This audio-only file includes all the readings from scripture, along with the sermon — and when available, the announcements, adult choir, men’s choir, and/or bell choir. Also posted along with the audio file is the text for all the scripture readings, and a link to the current bulletin, and our YouTube channel if you prefer to watch the LIVE Stream.

Audio: Wednesday, October 22, 2025

View the Bulletin for Wednesday, October 22, 2025
Worship Service: 2:00 p.m. with communion
Bible Study: 2:30 p.m. - Psalm 90 with Pastor Grimenstein

All are welcome, bring a friend, neighbor or relative

Visit our YouTube channel — Click the red “subscribe” box, and then click on the “bell” next to that box to receive Live Streaming notifications. You must be logged into YouTube to activate these features.
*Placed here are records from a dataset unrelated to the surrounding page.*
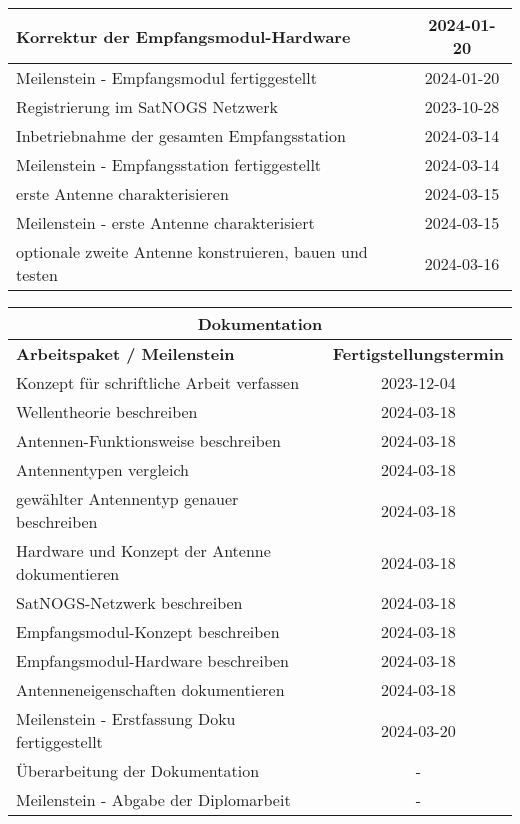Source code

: \begin{table}[!ht]
\begin{tabular}{|l|c|}
		Korrektur der Empfangsmodul-Hardware & 2024-01-20 \\ \hline
		Meilenstein - Empfangsmodul fertiggestellt & 2024-01-20 \\ \hline
		Registrierung im SatNOGS Netzwerk & 2023-10-28 \\ \hline
		Inbetriebnahme der gesamten Empfangsstation & 2024-03-14 \\ \hline
		Meilenstein - Empfangsstation fertiggestellt & 2024-03-14 \\ \hline
		erste Antenne charakterisieren & 2024-03-15 \\ \hline
		Meilenstein - erste Antenne charakterisiert & 2024-03-15 \\ \hline
		optionale zweite Antenne konstruieren, bauen und testen & 2024-03-16 \\ \hline
	\end{tabular}
\end{table}

\begin{table}[!ht]
	\begin{tabular}{|l|c|}
		\multicolumn{2}{c}{\textbf{Dokumentation}} \\ \hline
		\textbf{Arbeitspaket / Meilenstein} & \textbf{Fertigstellungstermin} \\ \hline
		Konzept für schriftliche Arbeit verfassen & 2023-12-04 \\ \hline
		Wellentheorie beschreiben & 2024-03-18 \\ \hline
		Antennen-Funktionsweise beschreiben & 2024-03-18 \\ \hline
		Antennentypen vergleich & 2024-03-18 \\ \hline
		gewählter Antennentyp genauer beschreiben & 2024-03-18 \\ \hline
		Hardware und Konzept der Antenne dokumentieren & 2024-03-18 \\ \hline
		SatNOGS-Netzwerk beschreiben & 2024-03-18 \\ \hline
		Empfangsmodul-Konzept beschreiben & 2024-03-18 \\ \hline
		Empfangsmodul-Hardware beschreiben & 2024-03-18 \\ \hline
		Antenneneigenschaften dokumentieren & 2024-03-18 \\ \hline
		Meilenstein - Erstfassung Doku fertiggestellt & 2024-03-20 \\ \hline
		Überarbeitung der Dokumentation & - \\ \hline
		Meilenstein - Abgabe der Diplomarbeit & - \\ \hline
	\end{tabular}
\end{table}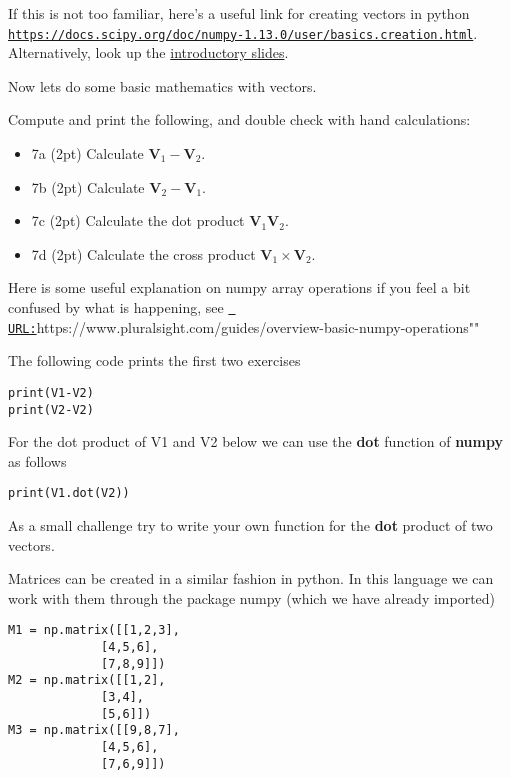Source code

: \documentclass[%
oneside,                 %
final,                   %
10pt]{article}
\begin{document}
If this is not too familiar, here's a useful link for creating vectors in python \href{{https://docs.scipy.org/doc/numpy-1.13.0/user/basics.creation.html}}{\nolinkurl{https://docs.scipy.org/doc/numpy-1.13.0/user/basics.creation.html}}. Alternatively, look up the \href{{https://mhjensen.github.io/Physics321/doc/pub/Introduction/html/Introduction.html}}{introductory slides}.

Now lets do some basic mathematics with vectors.


Compute and print the following, and double check with hand calculations:

\begin{itemize}
\item 7a (2pt)  Calculate $\bm{V}_1-\bm{V}_2$.

\item 7b (2pt)  Calculate $\bm{V}_2-\bm{V}_1$.

\item 7c (2pt) Calculate the dot product $\bm{V}_1\bm{V}_2$.

\item 7d (2pt) Calculate the cross product $\bm{V}_1\times\bm{V}_2$.
\end{itemize}

\noindent
Here is some useful explanation on numpy array operations if you feel a bit confused by what is happening, see \href{{URL:}}{\nolinkurl{ URL:}}https://www.pluralsight.com/guides/overview-basic-numpy-operations""

The following code prints the first two exercises
\begin{verbatim}
print(V1-V2)
print(V2-V2)
\end{verbatim}

For the dot product of V1 and V2 below we can use the \textbf{dot} function of \textbf{numpy} as follows
\begin{verbatim}
print(V1.dot(V2))
\end{verbatim}
As a small challenge try to write your own function for the \textbf{dot} product of two vectors.

Matrices can be created in a similar fashion in python.  In this
language we can work with them through the package numpy (which we
have already imported)


\begin{verbatim}
M1 = np.matrix([[1,2,3],
             [4,5,6],
             [7,8,9]])
M2 = np.matrix([[1,2],
             [3,4],
             [5,6]])
M3 = np.matrix([[9,8,7],
             [4,5,6],
             [7,6,9]])
\end{verbatim}
\end{document}
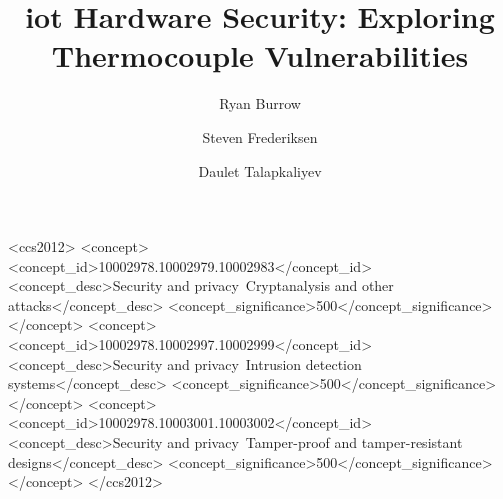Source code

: \documentclass[sigconf,numbers,sort&compress]{acmart}
\begin{document}
\title{\ac{iot} Hardware Security: Exploring Thermocouple Vulnerabilities}

\author{Ryan Burrow}

\author{Steven Frederiksen}

\author{Daulet Talapkaliyev}




%
%
\begin{CCSXML}
<ccs2012>
<concept>
<concept_id>10002978.10002979.10002983</concept_id>
<concept_desc>Security and privacy~Cryptanalysis and other attacks</concept_desc>
<concept_significance>500</concept_significance>
</concept>
<concept>
<concept_id>10002978.10002997.10002999</concept_id>
<concept_desc>Security and privacy~Intrusion detection systems</concept_desc>
<concept_significance>500</concept_significance>
</concept>
<concept>
<concept_id>10002978.10003001.10003002</concept_id>
<concept_desc>Security and privacy~Tamper-proof and tamper-resistant designs</concept_desc>
<concept_significance>500</concept_significance>
</concept>
</ccs2012>
\end{CCSXML}



\maketitle

\printacronyms[include-classes=acron,name=List of Acronyms]










\appendix

\end{document}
Archive of AUDIO “Readings & Sermons”
Archive of VIDEO “Complete Service”
Archive of BULLETINS

Deuteronomy 21:1-23 
If in the land that the LORD your God is giving you to possess someone is found slain, lying in the open country, and it is not known who killed him, then your elders and your judges shall come out, and they shall measure the distance to the surrounding cities. And the elders of the city that is nearest to the slain man shall take a heifer that has never been worked and that has not pulled in a yoke. And the elders of that city shall bring the heifer down to a valley with running water, which is neither plowed nor sown, and shall break the heifer's neck there in the valley. Then the priests, the sons of Levi, shall come forward, for the LORD your God has chosen them to minister to him and to bless in the name of the LORD, and by their word every dispute and every assault shall be settled. And all the elders of that city nearest to the slain man shall wash their hands over the heifer whose neck was broken in the valley, and they shall testify, ‘Our hands did not shed this blood, nor did our eyes see it shed. Accept atonement, O LORD, for your people Israel, whom you have redeemed, and do not set the guilt of innocent blood in the midst of your people Israel, so that their blood guilt be atoned for.’ So you shall purge the guilt of innocent blood from your midst, when you do what is right in the sight of the LORD. 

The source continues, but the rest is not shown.